Can you believe it's been 20 years since this was released? I'm not sure what's scarier, the fact that 20 years have passed or that I'm still no where close to tired of listening to an album almost entirely stuck in another time. Funny as it is, if you examine those samples and lyrical references that I stated don't need to be known for full enjoyment, you'll find a hip-hop album that seems obstinately intent on dating itself. Robotron, the Quarter Deluxe, Green Eggs and Ham and Yosemite Sam are all name checked at some point along with countless others and a vast majority of the samples are firmly placed in either 70s funk or old school (as it was at the time) hip hop. This approach was so far out of left field in 1989 no one would've thought that, by 1998, it would be called one of the greatest albums in rock history by Vh1 or, in 2009, that Paul's Boutique would be able to look back and see the trail it blazed so prominently. Capitol Records clearly didn't know what they had in Mike D., Adrock and MCA because this album almost disappeared on arrival. Def Jam, the label that saw The Beastie Boys conquer the world with Licensed to Ill, looks even more clueless in retrospect, because all they wanted was more of the 'white Run-DMC' sound that brought the first album to the fore.

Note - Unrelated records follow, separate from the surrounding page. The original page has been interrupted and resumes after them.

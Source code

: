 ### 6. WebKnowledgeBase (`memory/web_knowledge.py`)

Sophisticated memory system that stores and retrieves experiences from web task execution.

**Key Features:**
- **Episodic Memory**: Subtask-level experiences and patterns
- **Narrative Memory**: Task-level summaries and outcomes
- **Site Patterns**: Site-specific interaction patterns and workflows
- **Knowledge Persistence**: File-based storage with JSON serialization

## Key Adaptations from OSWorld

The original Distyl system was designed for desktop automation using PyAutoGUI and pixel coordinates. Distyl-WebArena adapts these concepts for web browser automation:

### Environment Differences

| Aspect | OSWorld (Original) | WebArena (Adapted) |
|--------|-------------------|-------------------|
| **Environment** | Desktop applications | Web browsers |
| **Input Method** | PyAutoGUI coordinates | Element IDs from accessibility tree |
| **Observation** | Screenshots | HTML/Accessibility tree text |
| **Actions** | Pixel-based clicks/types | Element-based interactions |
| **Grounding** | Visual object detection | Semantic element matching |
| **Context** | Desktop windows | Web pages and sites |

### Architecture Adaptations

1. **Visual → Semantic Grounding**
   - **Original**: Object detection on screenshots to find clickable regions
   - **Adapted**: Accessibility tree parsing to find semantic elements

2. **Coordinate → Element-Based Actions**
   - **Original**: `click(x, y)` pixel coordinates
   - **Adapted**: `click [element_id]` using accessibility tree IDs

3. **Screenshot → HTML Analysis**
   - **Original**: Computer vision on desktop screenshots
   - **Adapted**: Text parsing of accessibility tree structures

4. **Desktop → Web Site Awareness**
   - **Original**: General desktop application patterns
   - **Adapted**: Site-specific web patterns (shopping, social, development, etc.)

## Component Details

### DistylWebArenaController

Now, I'm not going to sit here and go track by track into why this album's a masterpiece as plenty of folks have covered this - none better than Dan Le Roy though. What I can say now is that this album pointed a new direction in how music could be made. I'm not 100% positive that this is the first album where a collage of samples is the focal point, but in conjunction with The Dust Brothers (who produced this album), The Beasties forged a path for intelligent, artistic use of sampling that has oddly seemed to gain more traction in the rock arena than in hip hop from where I sit. Look at bands like Animal Collective or Dan Deacon whose music is almost 100% sampled from somewhere or even in Matthew Herbert's or Richie Hawtin's brand of dance music. There are many more artists today using the sampler than before. Thanks to The Beastie Boys, who are probably still getting sued for the samples within Paul's Boutique given their volume - there's an addage about omeletes and eggs that fits here.

I just wanted to take a quick few moments and give a 20th birthday shout out to one of the greatest (firmly in my top 5) albums ever made. And after 20 years - just like the man says towards the end of "B-Boy Bouillabaisse," "It's a trip, it's got a funky beat and I can bug out to it."